- _Saved data entries_:
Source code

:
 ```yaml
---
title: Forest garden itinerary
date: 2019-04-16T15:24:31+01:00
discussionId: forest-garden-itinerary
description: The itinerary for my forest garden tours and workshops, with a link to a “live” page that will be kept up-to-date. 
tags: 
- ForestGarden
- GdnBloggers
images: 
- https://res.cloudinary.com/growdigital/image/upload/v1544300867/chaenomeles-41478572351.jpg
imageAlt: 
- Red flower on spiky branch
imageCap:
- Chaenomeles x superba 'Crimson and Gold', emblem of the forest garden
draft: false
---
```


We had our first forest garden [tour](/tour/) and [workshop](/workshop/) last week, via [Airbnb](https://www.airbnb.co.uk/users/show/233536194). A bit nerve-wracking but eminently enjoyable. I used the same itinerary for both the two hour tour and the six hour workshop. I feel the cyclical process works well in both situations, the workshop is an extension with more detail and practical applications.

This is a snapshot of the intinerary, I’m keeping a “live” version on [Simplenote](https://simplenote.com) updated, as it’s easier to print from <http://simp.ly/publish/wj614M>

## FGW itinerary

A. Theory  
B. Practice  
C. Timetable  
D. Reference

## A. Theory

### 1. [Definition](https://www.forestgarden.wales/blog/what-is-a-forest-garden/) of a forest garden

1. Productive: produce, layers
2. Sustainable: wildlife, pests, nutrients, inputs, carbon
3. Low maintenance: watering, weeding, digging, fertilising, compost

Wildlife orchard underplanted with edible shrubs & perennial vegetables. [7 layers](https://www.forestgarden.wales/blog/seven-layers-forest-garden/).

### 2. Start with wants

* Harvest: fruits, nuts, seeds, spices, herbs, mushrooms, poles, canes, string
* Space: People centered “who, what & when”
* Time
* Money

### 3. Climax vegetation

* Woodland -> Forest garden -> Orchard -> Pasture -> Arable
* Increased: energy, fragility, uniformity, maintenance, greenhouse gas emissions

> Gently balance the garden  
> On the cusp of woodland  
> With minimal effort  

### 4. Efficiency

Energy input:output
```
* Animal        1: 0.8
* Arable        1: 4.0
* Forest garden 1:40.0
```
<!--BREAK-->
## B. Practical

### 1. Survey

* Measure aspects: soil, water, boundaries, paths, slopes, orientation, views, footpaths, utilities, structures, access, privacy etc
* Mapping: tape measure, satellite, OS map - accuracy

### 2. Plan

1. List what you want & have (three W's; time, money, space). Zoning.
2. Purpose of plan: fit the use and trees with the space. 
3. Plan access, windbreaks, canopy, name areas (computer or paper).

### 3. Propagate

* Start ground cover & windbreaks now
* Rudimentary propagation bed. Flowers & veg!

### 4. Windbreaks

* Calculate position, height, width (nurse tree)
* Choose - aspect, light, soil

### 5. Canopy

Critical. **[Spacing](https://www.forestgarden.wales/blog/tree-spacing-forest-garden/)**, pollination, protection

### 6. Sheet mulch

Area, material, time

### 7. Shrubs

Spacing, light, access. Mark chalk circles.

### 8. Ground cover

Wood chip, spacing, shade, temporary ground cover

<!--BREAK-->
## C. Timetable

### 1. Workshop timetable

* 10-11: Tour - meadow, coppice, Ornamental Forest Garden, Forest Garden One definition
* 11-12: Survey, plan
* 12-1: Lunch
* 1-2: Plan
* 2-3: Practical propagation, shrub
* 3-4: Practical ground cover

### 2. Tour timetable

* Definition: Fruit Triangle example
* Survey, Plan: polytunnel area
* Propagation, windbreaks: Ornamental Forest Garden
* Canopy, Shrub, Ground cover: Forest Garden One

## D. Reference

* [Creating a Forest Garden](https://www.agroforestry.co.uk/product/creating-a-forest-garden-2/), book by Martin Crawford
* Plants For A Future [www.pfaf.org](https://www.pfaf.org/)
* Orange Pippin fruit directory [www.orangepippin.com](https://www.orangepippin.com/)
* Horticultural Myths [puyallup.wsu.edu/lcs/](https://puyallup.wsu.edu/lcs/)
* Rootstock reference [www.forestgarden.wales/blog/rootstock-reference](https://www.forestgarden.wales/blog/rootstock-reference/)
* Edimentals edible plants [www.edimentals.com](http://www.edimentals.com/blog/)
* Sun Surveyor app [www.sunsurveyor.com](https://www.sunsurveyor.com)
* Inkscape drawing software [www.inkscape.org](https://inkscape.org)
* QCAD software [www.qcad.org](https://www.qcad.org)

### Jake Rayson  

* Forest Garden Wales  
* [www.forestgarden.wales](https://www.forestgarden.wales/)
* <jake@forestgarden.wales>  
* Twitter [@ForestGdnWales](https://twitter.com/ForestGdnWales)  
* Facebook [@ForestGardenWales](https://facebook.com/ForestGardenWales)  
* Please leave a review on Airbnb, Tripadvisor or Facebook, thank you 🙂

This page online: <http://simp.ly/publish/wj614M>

- _PROBLEM REQUIREMENTS_: Show every line of the entries above where the word "This" occurs.

- _TASK RESPONSE_:
This is a snapshot of the intinerary, I’m keeping a “live” version on [Simplenote](https://simplenote.com) updated, as it’s easier to print from <http://simp.ly/publish/wj614M>
This page online: <http://simp.ly/publish/wj614M>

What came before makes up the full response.